WORK INSTRUCTION:
In the data below, find every line with the string "documentclass" and pull it out.

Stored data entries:
Content starts

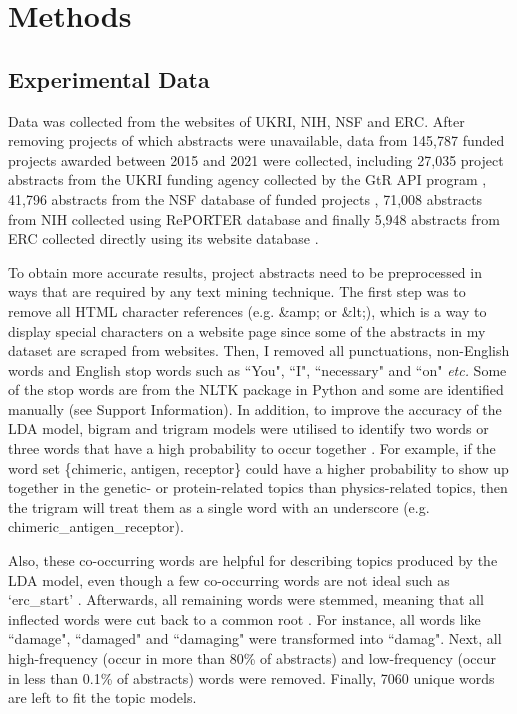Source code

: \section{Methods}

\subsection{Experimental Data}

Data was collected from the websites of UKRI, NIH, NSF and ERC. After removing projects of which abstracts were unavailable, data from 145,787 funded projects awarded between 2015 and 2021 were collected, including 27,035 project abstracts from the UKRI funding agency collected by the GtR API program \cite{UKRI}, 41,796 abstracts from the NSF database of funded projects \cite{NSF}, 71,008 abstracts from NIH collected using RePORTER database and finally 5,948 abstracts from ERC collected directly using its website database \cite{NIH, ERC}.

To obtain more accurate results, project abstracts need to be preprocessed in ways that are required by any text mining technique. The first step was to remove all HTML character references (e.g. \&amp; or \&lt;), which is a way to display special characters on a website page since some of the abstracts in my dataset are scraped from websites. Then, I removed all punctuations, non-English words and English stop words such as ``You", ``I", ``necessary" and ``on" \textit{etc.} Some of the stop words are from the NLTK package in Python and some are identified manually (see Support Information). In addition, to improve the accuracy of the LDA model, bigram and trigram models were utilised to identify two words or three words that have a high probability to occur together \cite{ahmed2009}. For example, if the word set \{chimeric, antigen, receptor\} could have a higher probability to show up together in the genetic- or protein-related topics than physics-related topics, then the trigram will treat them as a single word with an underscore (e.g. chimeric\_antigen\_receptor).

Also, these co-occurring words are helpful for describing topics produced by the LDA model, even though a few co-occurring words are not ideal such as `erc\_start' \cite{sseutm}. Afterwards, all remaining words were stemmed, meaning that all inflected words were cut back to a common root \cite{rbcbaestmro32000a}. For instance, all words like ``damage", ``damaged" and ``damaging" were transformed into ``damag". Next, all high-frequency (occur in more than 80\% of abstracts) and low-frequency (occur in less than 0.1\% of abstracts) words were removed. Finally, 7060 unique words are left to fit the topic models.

Content ends
Content starts

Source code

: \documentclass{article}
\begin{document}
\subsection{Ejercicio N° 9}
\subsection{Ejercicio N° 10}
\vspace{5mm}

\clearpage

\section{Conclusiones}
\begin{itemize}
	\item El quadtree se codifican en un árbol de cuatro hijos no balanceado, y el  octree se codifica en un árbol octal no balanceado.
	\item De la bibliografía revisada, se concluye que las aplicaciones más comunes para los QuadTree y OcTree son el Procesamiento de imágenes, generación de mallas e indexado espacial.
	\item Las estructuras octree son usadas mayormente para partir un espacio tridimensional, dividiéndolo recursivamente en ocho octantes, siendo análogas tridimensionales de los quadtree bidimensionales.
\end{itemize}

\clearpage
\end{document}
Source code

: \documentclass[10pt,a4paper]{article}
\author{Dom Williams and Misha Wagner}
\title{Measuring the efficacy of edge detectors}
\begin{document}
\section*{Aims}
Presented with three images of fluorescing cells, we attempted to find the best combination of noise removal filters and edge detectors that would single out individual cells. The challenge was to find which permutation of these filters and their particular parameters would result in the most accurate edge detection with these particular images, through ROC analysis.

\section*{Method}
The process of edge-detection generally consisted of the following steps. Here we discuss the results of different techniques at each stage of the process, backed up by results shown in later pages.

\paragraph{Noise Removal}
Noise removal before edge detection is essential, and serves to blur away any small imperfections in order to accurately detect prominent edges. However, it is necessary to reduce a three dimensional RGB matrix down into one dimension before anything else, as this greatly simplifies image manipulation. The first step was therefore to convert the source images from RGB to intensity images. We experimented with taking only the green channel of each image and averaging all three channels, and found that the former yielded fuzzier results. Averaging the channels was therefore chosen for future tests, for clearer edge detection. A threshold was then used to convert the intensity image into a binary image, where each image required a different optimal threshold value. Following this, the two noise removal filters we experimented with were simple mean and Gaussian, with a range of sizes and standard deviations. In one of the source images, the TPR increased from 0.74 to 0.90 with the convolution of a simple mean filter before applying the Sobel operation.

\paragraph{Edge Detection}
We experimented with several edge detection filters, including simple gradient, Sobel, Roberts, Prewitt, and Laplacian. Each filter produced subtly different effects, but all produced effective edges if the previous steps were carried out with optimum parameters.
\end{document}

Content ends
Content starts

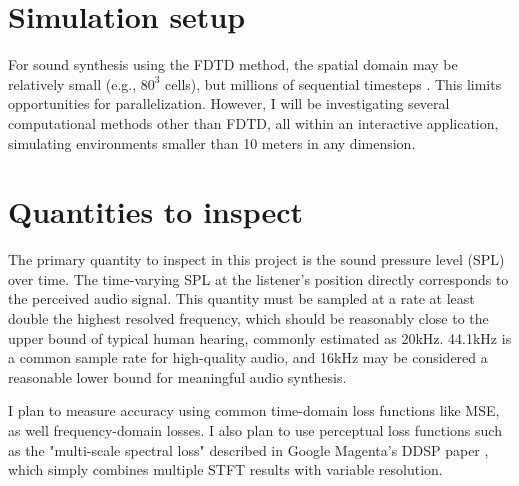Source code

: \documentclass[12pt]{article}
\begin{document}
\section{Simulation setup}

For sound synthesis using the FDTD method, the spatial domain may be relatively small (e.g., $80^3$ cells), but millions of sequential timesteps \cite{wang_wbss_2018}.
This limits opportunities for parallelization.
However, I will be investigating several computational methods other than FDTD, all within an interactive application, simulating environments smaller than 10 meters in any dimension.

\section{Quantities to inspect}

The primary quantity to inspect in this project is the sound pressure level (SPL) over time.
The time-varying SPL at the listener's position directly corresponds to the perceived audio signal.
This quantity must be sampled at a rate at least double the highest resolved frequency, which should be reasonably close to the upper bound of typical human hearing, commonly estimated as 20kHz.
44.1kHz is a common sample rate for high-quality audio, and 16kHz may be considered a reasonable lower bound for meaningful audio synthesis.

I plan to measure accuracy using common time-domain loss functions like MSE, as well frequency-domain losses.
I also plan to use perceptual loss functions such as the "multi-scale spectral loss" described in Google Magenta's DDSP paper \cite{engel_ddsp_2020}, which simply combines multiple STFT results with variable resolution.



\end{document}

Content ends

YOUR SOLUTION:
: \documentclass{article}
: \documentclass[10pt,a4paper]{article}
: \documentclass[12pt]{article}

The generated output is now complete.